Der Bund (Bundesminister für Arbeit und Soziales) hat der Beschwerdeführerin Aufwendungen in der Höhe von S 12.500,-- binnen zwei Wochen bei sonstiger Exekution zu ersetzen. Das Mehrbegehren wird abgewiesen.
Begründung
Mit 15 gleichlautenden Bescheiden vom 10. April 1990 stellte die Oberösterreichische Gebietskrankenkasse fest, daß der jeweils namentlich genannte polnische Staatsangehörige aufgrund seiner Beschäftigung bei der Beschwerdeführerin in näher angeführten Zeiträumen des Jahres 1989 gemäß § 4 Abs. 1 Z. 1 ASVG und § 1 Abs. 1 lit. a AlVG der Voll- (Kranken-, Unfall-, Pensions-) und Arbeitslosenversicherungspflicht unterlegen sei.

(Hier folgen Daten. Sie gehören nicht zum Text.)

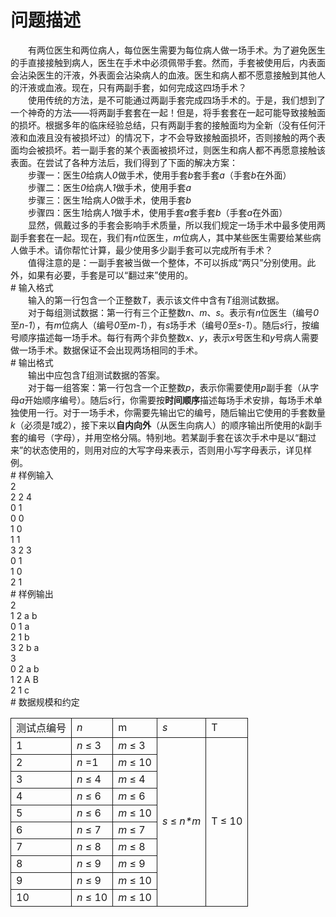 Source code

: <div id="pcont1" style="margin-top:20px; display:block;">

# 问题描述

<div class="pdcont">　　有两位医生和两位病人，每位医生需要为每位病人做一场手术。为了避免医生的手直接接触到病人，医生在手术中必须佩带手套。然而，手套被使用后，内表面会沾染医生的汗液，外表面会沾染病人的血液。医生和病人都不愿意接触到其他人的汗液或血液。现在，只有两副手套，如何完成这四场手术？<br/>
　　使用传统的方法，是不可能通过两副手套完成四场手术的。于是，我们想到了一个神奇的方法——将两副手套套在一起！但是，将手套套在一起可能导致接触面的损坏。根据多年的临床经验总结，只有两副手套的接触面均为全新（没有任何汗液和血液且没有被损坏过）的情况下，才不会导致接触面损坏，否则接触的两个表面均会被损坏。若一副手套的某个表面被损坏过，则医生和病人都不再愿意接触该表面。在尝试了各种方法后，我们得到了下面的解决方案：<br/>
　　步骤一：医生<i>0</i>给病人<i>0</i>做手术，使用手套<i>b</i>套手套<i>a</i>（手套<i>b</i>在外面）<br/>
　　步骤二：医生<i>0</i>给病人<i>1</i>做手术，使用手套<i>a</i><br/>
　　步骤三：医生<i>1</i>给病人<i>0</i>做手术，使用手套<i>b</i><br/>
　　步骤四：医生<i>1</i>给病人<i>1</i>做手术，使用手套<i>a</i>套手套<i>b</i>（手套<i>a</i>在外面）<br/>
　　显然，佩戴过多的手套会影响手术质量，所以我们规定一场手术中最多使用两副手套套在一起。现在，我们有<i>n</i>位医生，<i>m</i>位病人，其中某些医生需要给某些病人做手术。请你帮忙计算，最少使用多少副手套可以完成所有手术？<br/>
　　值得注意的是：一副手套被当做一个整体，不可以拆成“两只”分别使用。此外，如果有必要，手套是可以“翻过来”使用的。</div>
# 输入格式

<div class="pdcont">　　输入的第一行包含一个正整数<i>T</i>，表示该文件中含有<i>T</i>组测试数据。<br/>
　　对于每组测试数据：第一行有三个正整数<i>n</i>、<i>m</i>、<i>s</i>。表示有<i>n</i>位医生（编号<i>0</i>至<i>n-1</i>），有<i>m</i>位病人（编号<i>0</i>至<i>m-1</i>），有<i>s</i>场手术（编号<i>0</i>至<i>s-1</i>）。随后<i>s</i>行，按编号顺序描述每一场手术。每行有两个非负整数<i>x</i>、<i>y</i>，表示<i>x</i>号医生和<i>y</i>号病人需要做一场手术。数据保证不会出现两场相同的手术。</div>
# 输出格式

<div class="pdcont">　　输出中应包含<i>T</i>组测试数据的答案。<br/>
　　对于每一组答案：第一行包含一个正整数<i>p</i>，表示你需要使用<i>p</i>副手套（从字母<i>a</i>开始顺序编号）。随后<i>s</i>行，你需要按<b>时间顺序</b>描述每场手术安排，每场手术单独使用一行。对于一场手术，你需要先输出它的编号，随后输出它使用的手套数量<i>k</i>（必须是<i>1</i>或<i>2</i>），接下来以<b>自内向外</b>（从医生向病人）的顺序输出所使用的<i>k</i>副手套的编号（字母），并用空格分隔。特别地。若某副手套在该次手术中是以“翻过来”的状态使用的，则用对应的大写字母来表示，否则用小写字母表示，详见样例。</div>
# 样例输入

<div class="pddata">2<br/>
2 2 4<br/>
0 1<br/>
0 0<br/>
1 0<br/>
1 1<br/>
3 2 3<br/>
0 1<br/>
1 0<br/>
2 1</div>
# 样例输出

<div class="pddata">2<br/>
1 2 a b<br/>
0 1 a<br/>
2 1 b<br/>
3 2 b a<br/>
3<br/>
0 2 a b<br/>
1 2 A B<br/>
2 1 c</div>
# 数据规模和约定

<div class="pdcont"><table cellspacing="0" cellpadding="2px" style="border-collapse:collapse;" class="table table-striped table-horver"><tbody><tr style="border:solid 1.0pt"><td style="border:solid 1.0pt">测试点编号<br/>
</td><td style="border:solid 1.0pt"><i>n</i><br/>
</td><td style="border:solid 1.0pt">m<br/>
</td><td style="border:solid 1.0pt"><i>s</i><br/>
</td><td style="border:solid 1.0pt">T<br/>
</td></tr><tr style="border:solid 1.0pt"><td style="border:solid 1.0pt">1<br/>
</td><td style="border:solid 1.0pt"><i>n</i> ≤ 3<br/>
</td><td style="border:solid 1.0pt"><i>m </i>≤ 3<br/>
</td><td rowspan="10" style="border:solid 1.0pt"><i>s </i>≤ <i>n*m</i><br/>
</td><td rowspan="10" style="border:solid 1.0pt">T ≤ 10<br/>
</td></tr><tr style="border:solid 1.0pt"><td style="border:solid 1.0pt">2<br/>
</td><td style="border:solid 1.0pt"><i>n</i> =1<br/>
</td><td style="border:solid 1.0pt"><i>m </i>≤ 10<br/>
</td></tr><tr style="border:solid 1.0pt"><td style="border:solid 1.0pt">3<br/>
</td><td style="border:solid 1.0pt"><i>n</i> ≤ 4<br/>
</td><td style="border:solid 1.0pt"><i>m </i>≤ 4<br/>
</td></tr><tr style="border:solid 1.0pt"><td style="border:solid 1.0pt">4<br/>
</td><td style="border:solid 1.0pt"><i>n</i> ≤ 6<br/>
</td><td style="border:solid 1.0pt"><i>m </i>≤ 6<br/>
</td></tr><tr style="border:solid 1.0pt"><td style="border:solid 1.0pt">5<br/>
</td><td style="border:solid 1.0pt"><i>n</i> ≤ 6<br/>
</td><td style="border:solid 1.0pt"><i>m </i>≤ 10<br/>
</td></tr><tr style="border:solid 1.0pt"><td style="border:solid 1.0pt">6<br/>
</td><td style="border:solid 1.0pt"><i>n</i> ≤ 7<br/>
</td><td style="border:solid 1.0pt"><i>m </i>≤ 7<br/>
</td></tr><tr style="border:solid 1.0pt"><td style="border:solid 1.0pt">7<br/>
</td><td style="border:solid 1.0pt"><i>n</i> ≤ 8<br/>
</td><td style="border:solid 1.0pt"><i>m </i>≤ 8<br/>
</td></tr><tr style="border:solid 1.0pt"><td style="border:solid 1.0pt">8<br/>
</td><td style="border:solid 1.0pt"><i>n</i> ≤ 9<br/>
</td><td style="border:solid 1.0pt"><i>m </i>≤ 9<br/>
</td></tr><tr style="border:solid 1.0pt"><td style="border:solid 1.0pt">9<br/>
</td><td style="border:solid 1.0pt"><i>n</i> ≤ 9<br/>
</td><td style="border:solid 1.0pt"><i>m </i>≤ 10<br/>
</td></tr><tr style="border:solid 1.0pt"><td style="border:solid 1.0pt">10<br/>
</td><td style="border:solid 1.0pt"><i>n</i> ≤ 10<br/>
</td><td style="border:solid 1.0pt"><i>m </i>≤ 10<br/>
</td></tr></tbody></table></div>

</div>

Die Beschwerdeführerin erhob gegen die fünfzehn Bescheide Einspruch.
Mit Bescheid vom 24. Juni 1991 gab der Landeshauptmann von Oberösterreich dem Einspruch statt und stellte fest, daß die namentlich genannten polnischen Staatsbürger in den genannten Zeiträumen in keinen die Voll- und Arbeitslosenversicherungspflicht begründenden Beschäftigungsverhältnissen gestanden seien.
Gegen den Einspruchsbescheid erhob ausschließlich das Landesarbeitsamt Oberösterreich Berufung mit dem Antrag, die belangte Behörde möge die angefochtene Entscheidung dahingehend abändern, daß die in den 15 Bescheiden der Oberösterreichischen Gebietskrankenkasse vom 10. April 1990 namentlich genannten 15 polnischen Staatsbürger hinsichtlich ihrer Tätigkeit bei der Beschwerdeführerin der Vollversicherung (Pflichtversicherung in der Kranken-, Unfall- und Pensionsversicherung) gemäß § 4 Abs. 1 Z. 1 ASVG und der Arbeitslosenversicherungspflicht gemäß § 1 Abs. 1 lit. a AlVG unterlegen seien.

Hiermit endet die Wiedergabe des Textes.